Starting point is 00:16:17 Yeah, just it sounds like almost like helicopter money. How can the Fed do that? How can that be done? How can government do that with inflation being such a potential problem? Because they can. That's the bottom line. Look, I believe you're right, right? If I were running my own pocketbook or my own household, I do not run it that way. However, that's not the way our country is run. And maybe it's an incredibly irresponsible, but it is what it is. Um, and I have to trade the market. And if the market is, if the participants in the market are going to feel good about things, you'll eventually be right. I might be dead by then, uh, but you'll eventually be right. But until then I have to,
Starting point is 00:17:04 I can't fight the tape. And I believe what, I'm just saying what I think the tape is going to go ahead and do, not necessarily what I believe the reckoning should be.
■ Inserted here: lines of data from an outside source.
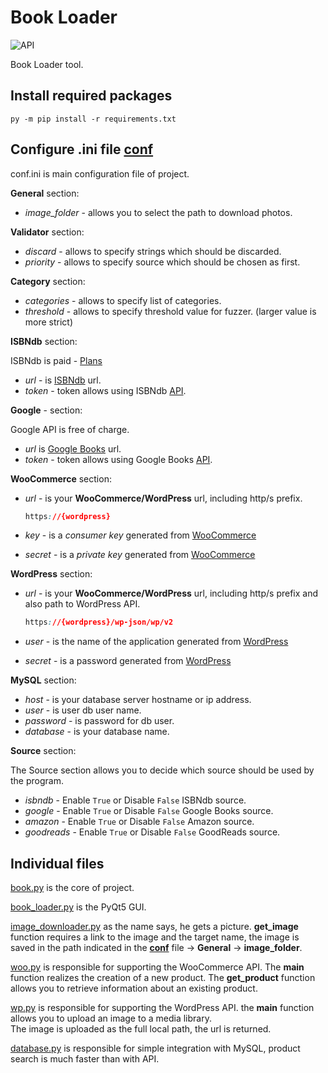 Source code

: # Book Loader

![API](https://cdn.dribbble.com/users/68544/screenshots/2129380/book.png)

Book Loader tool.

## Install required packages

```pyhton
py -m pip install -r requirements.txt
```

## Configure .ini file [conf](config/conf.ini)

conf.ini is main configuration file of project.

**General** section:

* *image_folder* - allows you to select the path to download photos.

**Validator** section:

* *discard* - allows to specify strings which should be discarded.
* *priority* - allows to specify source which should be chosen as first.

**Category** section:

* *categories* - allows to specify list of categories.
* *threshold* - allows to specify threshold value for fuzzer. (larger value is more strict)

**ISBNdb** section:

ISBNdb is paid - [Plans](https://isbndb.com/isbn-database)

* *url* - is [ISBNdb](https://isbndb.com/) url.
* *token* - token allows using ISBNdb [API](https://isbndb.com/apidocs/v2).

**Google** - section:

Google API is free of charge.

* *url* is [Google Books](https://books.google.pl/) url.
* *token* - token allows using Google Books [API](https://developers.google.com/books/docs/v1/using).

**WooCommerce** section:

* *url* - is your **WooCommerce/WordPress** url, including http/s prefix.

    ```css
    https://{wordpress}
    ```

* *key* - is a *consumer key* generated from [WooCommerce](https://docs.woocommerce.com/document/woocommerce-rest-api/)
* *secret* - is a *private key* generated from [WooCommerce](https://docs.woocommerce.com/document/woocommerce-rest-api/)

**WordPress** section:

* *url* - is your **WooCommerce/WordPress** url, including http/s prefix and also path to WordPress API.

    ```css
    https://{wordpress}/wp-json/wp/v2
    ```

* *user* - is the name of the application generated from [WordPress](https://pl.wordpress.org/plugins/application-passwords/)
* *secret* - is a password generated from [WordPress](https://pl.wordpress.org/plugins/application-passwords/)

**MySQL** section:

* *host* - is your database server hostname or ip address.
* *user* - is user db user name.
* *password* - is password for db user.
* *database* - is your database name.

**Source** section:

The Source section allows you to decide which source should be used by the program.

* *isbndb* - Enable `True` or Disable `False` ISBNdb source.
* *google* - Enable `True` or Disable `False` Google Books source.
* *amazon* - Enable `True` or Disable `False` Amazon source.
* *goodreads* - Enable `True` or Disable `False` GoodReads source.

## Individual files

[book.py](book.py) is the core of project.

[book_loader.py](book_loader.py) is the PyQt5 GUI.

[image_downloader.py](image_downloader.py) as the name says, he gets a picture. **get_image** function requires a link to the image and the target name, the image is saved in the path indicated in the **[conf](config/conf.ini)** file -> **General** -> **image_folder**.

[woo.py](woo.py) is responsible for supporting the WooCommerce API.
The **main** function realizes the creation of a new product.
The **get_product** function allows you to retrieve information about an existing product.

[wp.py](wp.py) is responsible for supporting the WordPress API.
the **main** function allows you to upload an image to a media library.  
The image is uploaded as the full local path, the url is returned.

[database.py](database.py) is responsible for simple integration with MySQL, product search is much faster than with API.
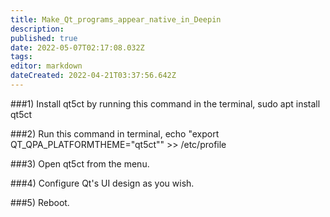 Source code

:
 ```yaml
---
title: Make_Qt_programs_appear_native_in_Deepin
description: 
published: true
date: 2022-05-07T02:17:08.032Z
tags: 
editor: markdown
dateCreated: 2022-04-21T03:37:56.642Z
---
```


###1) Install qt5ct by running this command in the terminal,
    sudo apt install qt5ct

###2) Run this command in terminal,
    echo "export QT_QPA_PLATFORMTHEME=\"qt5ct\"" >> /etc/profile

###3) Open qt5ct from the menu.

###4) Configure Qt's UI design as you wish.

###5) Reboot.
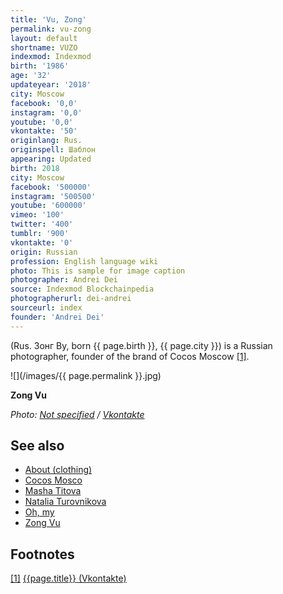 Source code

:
 ```yaml
---
title: 'Vu, Zong'
permalink: vu-zong
layout: default
shortname: VUZO
indexmod: Indexmod
birth: '1986'
age: '32'
updateyear: '2018'
city: Moscow
facebook: '0,0'
instagram: '0,0'
youtube: '0,0'
vkontakte: '50'
originlang: Rus.
originspell: Шаблон
appearing: Updated
birth: 2018
city: Moscow
facebook: '500000'
instagram: '500500'
youtube: '600000'
vimeo: '100'
twitter: '400'
tumblr: '900'
vkontakte: '0'
origin: Russian
profession: English language wiki
photo: This is sample for image caption
photographer: Andrei Dei
source: Indexmod Blockchainpedia
photographerurl: dei-andrei
sourceurl: index
founder: 'Andrei Dei'
---
```


(Rus. Зонг Ву, born {{ page.birth }}, {{ page.city }}) is a Russian photographer, founder of the brand of Cocos Moscow <span id="a1">[\[1\]](#f1)</span>.

![](/images/{{ page.permalink }}.jpg)

**Zong Vu**

*Photo: [Not specified](index) / [Vkontakte](https://vk.com/id192281)*

## See also

+ [About (clothing)](about-clothing)
+ [Cocos Mosco](cocos-moscow)
+ [Masha Titova](titova-masha)
+ [Natalia Turovnikova](turovnikova-natalia)
+ [Oh, my](oh-my)
+ [Zong Vu](vu-zong)

## Footnotes

[[1]](#a1) <span id="f1"></span> [{{page.title}} (Vkontakte)](https://vk.com/id192281)
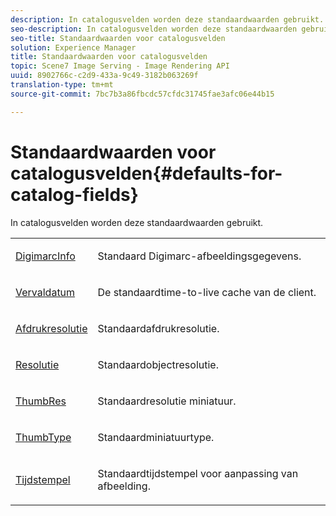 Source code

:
 ```yaml
---
description: In catalogusvelden worden deze standaardwaarden gebruikt.
seo-description: In catalogusvelden worden deze standaardwaarden gebruikt.
seo-title: Standaardwaarden voor catalogusvelden
solution: Experience Manager
title: Standaardwaarden voor catalogusvelden
topic: Scene7 Image Serving - Image Rendering API
uuid: 8902766c-c2d9-433a-9c49-3182b063269f
translation-type: tm+mt
source-git-commit: 7bc7b3a86fbcdc57cfdc31745fae3afc06e44b15

---
```



# Standaardwaarden voor catalogusvelden{#defaults-for-catalog-fields}

In catalogusvelden worden deze standaardwaarden gebruikt.

<table id="table_5942A2243DD946338B6B4640D6D9762F"> 
 <tbody> 
  <tr> 
   <td colname="col1"> <p><span class="codeph"> <a href="../../../../../../is-api/image-catalog/image-serving-api-ref/c-image-catalog-reference/c-image-svg-data-reference/c-image-data-reference/r-digimarcinfo-cat.md#reference-4925764ed683466bb7af4b807c86f8ba" type="reference" format="dita" scope="local"> DigimarcInfo</a></span> </p> </td> 
   <td colname="col2"> <p>Standaard Digimarc-afbeeldingsgegevens. </p> </td> 
  </tr> 
  <tr> 
   <td colname="col1"> <p><span class="codeph"> <a href="../../../../../../is-api/image-catalog/image-serving-api-ref/c-image-catalog-reference/c-image-svg-data-reference/c-image-data-reference/r-expiration-cat.md#reference-a7afd668ecbb4d2da65d86259aa6a28a" type="reference" format="dita" scope="local"> Vervaldatum</a></span> </p> </td> 
   <td colname="col2"> <p>De standaardtime-to-live cache van de client. </p> </td> 
  </tr> 
  <tr> 
   <td colname="col1"> <p><span class="codeph"> <a href="../../../../../../is-api/image-catalog/image-serving-api-ref/c-image-catalog-reference/c-image-svg-data-reference/c-image-data-reference/r-printresolution-cat.md#reference-4ebb2e136995470b84b7c5e10cb8e5f5" type="reference" format="dita" scope="local"> Afdrukresolutie</a></span> </p> </td> 
   <td colname="col2"> <p>Standaardafdrukresolutie. </p> </td> 
  </tr> 
  <tr> 
   <td colname="col1"> <p><span class="codeph"> <a href="../../../../../../is-api/image-catalog/image-serving-api-ref/c-image-catalog-reference/c-image-svg-data-reference/c-image-data-reference/r-resolution-cat.md#reference-de489f5f36b64bd0831749546f8728e1" type="reference" format="dita" scope="local"> Resolutie</a></span> </p> </td> 
   <td colname="col2"> <p>Standaardobjectresolutie. </p> </td> 
  </tr> 
  <tr> 
   <td colname="col1"> <p><span class="codeph"> <a href="../../../../../../is-api/image-catalog/image-serving-api-ref/c-image-catalog-reference/c-image-svg-data-reference/c-image-data-reference/r-thumbres-cat.md#reference-eedb9991397347c3bed5bd0a785c4c69" type="reference" format="dita" scope="local"> ThumbRes</a></span> </p> </td> 
   <td colname="col2"> <p>Standaardresolutie miniatuur. </p> </td> 
  </tr> 
  <tr> 
   <td colname="col1"> <p><span class="codeph"> <a href="../../../../../../is-api/image-catalog/image-serving-api-ref/c-image-catalog-reference/c-image-svg-data-reference/c-image-data-reference/r-thumbtype-cat.md#reference-41149ddffc8749cba2f8d9c8e2611e03" type="reference" format="dita" scope="local"> ThumbType</a></span> </p> </td> 
   <td colname="col2"> <p>Standaardminiatuurtype. </p> </td> 
  </tr> 
  <tr> 
   <td colname="col1"> <p><span class="codeph"> <a href="../../../../../../is-api/image-catalog/image-serving-api-ref/c-image-catalog-reference/c-image-svg-data-reference/c-image-data-reference/r-timestamp-cat.md#reference-59a27b72f4cb4a53a3baba83214c4ded" type="reference" format="dita" scope="local"> Tijdstempel</a></span> </p> </td> 
   <td colname="col2"> <p>Standaardtijdstempel voor aanpassing van afbeelding. </p> </td> 
  </tr> 
 </tbody> 
</table>

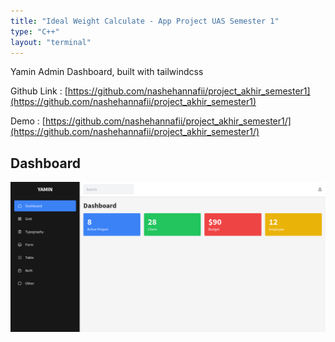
 ```yaml
---
title: "Ideal Weight Calculate - App Project UAS Semester 1"
type: "C++"
layout: "terminal"
---
```


Yamin Admin Dashboard, built with tailwindcss

Github Link : [https://github.com/nashehannafii/project_akhir_semester1](https://github.com/nashehannafii/project_akhir_semester1)

Demo : [https://github.com/nashehannafii/project_akhir_semester1/](https://github.com/nashehannafii/project_akhir_semester1/)

## Dashboard

![Dashboard](/assets/projects/yamin/dashboard.png) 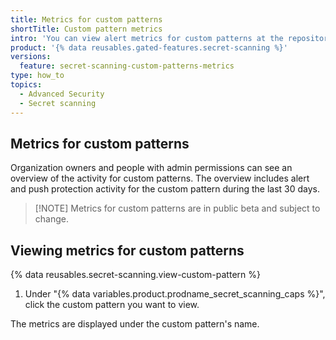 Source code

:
 ```yaml
---
title: Metrics for custom patterns
shortTitle: Custom pattern metrics
intro: 'You can view alert metrics for custom patterns at the repository, organization, and enterprise levels, from within {% data variables.product.product_name %}.'
product: '{% data reusables.gated-features.secret-scanning %}'
versions:
  feature: secret-scanning-custom-patterns-metrics
type: how_to
topics:
  - Advanced Security
  - Secret scanning
---
```


## Metrics for custom patterns

Organization owners and people with admin permissions can see an overview of the activity for custom patterns. The overview includes alert and push protection activity for the custom pattern during the last 30 days.

> [!NOTE] Metrics for custom patterns are in public beta and subject to change.

## Viewing metrics for custom patterns

{% data reusables.secret-scanning.view-custom-pattern %}
1. Under "{% data variables.product.prodname_secret_scanning_caps %}", click the custom pattern you want to view.

The metrics are displayed under the custom pattern's name.
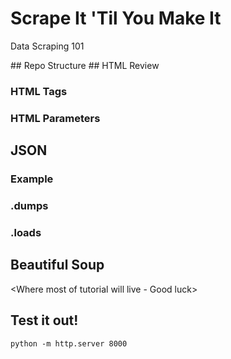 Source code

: # Scrape It 'Til You Make It
Data Scraping 101
<Link slides>
## Repo Structure
<Example>
## HTML Review

### HTML Tags

### HTML Parameters

## JSON

### Example

### .dumps

### .loads

## Beautiful Soup

<Where most of tutorial will live - Good luck>


## Test it out!

```
python -m http.server 8000
```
And I think that the government can keep this up for really an extended period of time. Again, I believe there will be a very sobering moment. I don't think it'll be a catastrophic sobering moment, but it will be a sobering moment where we sell off considerably and risk assets aren't priced as high as they are right now. But again, I think for reasons that I've explained, there is no catalyst for that to happen before the election, unless the only unless is is is if inflation runs incredibly shockingly high. If inflation runs shockingly high, when I say shockingly, I don't mean shockingly to me or you.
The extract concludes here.